WHAT YOU SHOULD DO:
Reproduce the closing run of lines below verbatim, from the line that contains "- 审计日志着重于安全和合规" up to and including the final line.

BEGIN DATA FOR THIS EXERCISE

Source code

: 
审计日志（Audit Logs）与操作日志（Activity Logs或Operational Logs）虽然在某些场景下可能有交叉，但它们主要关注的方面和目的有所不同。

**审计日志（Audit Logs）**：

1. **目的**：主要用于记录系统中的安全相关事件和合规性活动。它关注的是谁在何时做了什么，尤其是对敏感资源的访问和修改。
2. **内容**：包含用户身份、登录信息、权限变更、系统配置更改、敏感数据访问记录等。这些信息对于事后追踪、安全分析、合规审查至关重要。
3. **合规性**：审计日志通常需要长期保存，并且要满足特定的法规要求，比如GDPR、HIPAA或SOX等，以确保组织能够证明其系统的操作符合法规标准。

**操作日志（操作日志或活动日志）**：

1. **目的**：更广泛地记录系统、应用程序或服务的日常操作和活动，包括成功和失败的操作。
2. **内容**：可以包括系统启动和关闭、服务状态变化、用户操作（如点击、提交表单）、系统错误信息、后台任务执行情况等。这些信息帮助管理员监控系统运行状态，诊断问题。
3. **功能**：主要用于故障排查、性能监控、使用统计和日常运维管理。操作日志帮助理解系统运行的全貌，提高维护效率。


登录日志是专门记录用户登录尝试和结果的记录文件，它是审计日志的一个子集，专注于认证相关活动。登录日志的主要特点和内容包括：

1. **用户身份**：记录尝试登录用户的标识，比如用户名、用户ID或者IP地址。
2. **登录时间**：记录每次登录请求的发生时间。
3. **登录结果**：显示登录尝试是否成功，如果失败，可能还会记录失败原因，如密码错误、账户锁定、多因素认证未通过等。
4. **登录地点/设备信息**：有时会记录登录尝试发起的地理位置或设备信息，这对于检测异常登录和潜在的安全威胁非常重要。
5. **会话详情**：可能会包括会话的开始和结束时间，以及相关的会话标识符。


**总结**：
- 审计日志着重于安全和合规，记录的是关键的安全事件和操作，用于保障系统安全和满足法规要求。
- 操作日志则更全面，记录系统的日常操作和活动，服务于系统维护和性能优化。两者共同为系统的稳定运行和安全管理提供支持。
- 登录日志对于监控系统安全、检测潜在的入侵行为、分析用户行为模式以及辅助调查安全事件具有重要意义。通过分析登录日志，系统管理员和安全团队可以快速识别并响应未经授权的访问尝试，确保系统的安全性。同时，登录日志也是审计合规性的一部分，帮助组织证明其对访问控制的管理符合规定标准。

END DATA FOR THIS EXERCISE

WRITTEN SOLUTION:
- 审计日志着重于安全和合规，记录的是关键的安全事件和操作，用于保障系统安全和满足法规要求。
- 操作日志则更全面，记录系统的日常操作和活动，服务于系统维护和性能优化。两者共同为系统的稳定运行和安全管理提供支持。
- 登录日志对于监控系统安全、检测潜在的入侵行为、分析用户行为模式以及辅助调查安全事件具有重要意义。通过分析登录日志，系统管理员和安全团队可以快速识别并响应未经授权的访问尝试，确保系统的安全性。同时，登录日志也是审计合规性的一部分，帮助组织证明其对访问控制的管理符合规定标准。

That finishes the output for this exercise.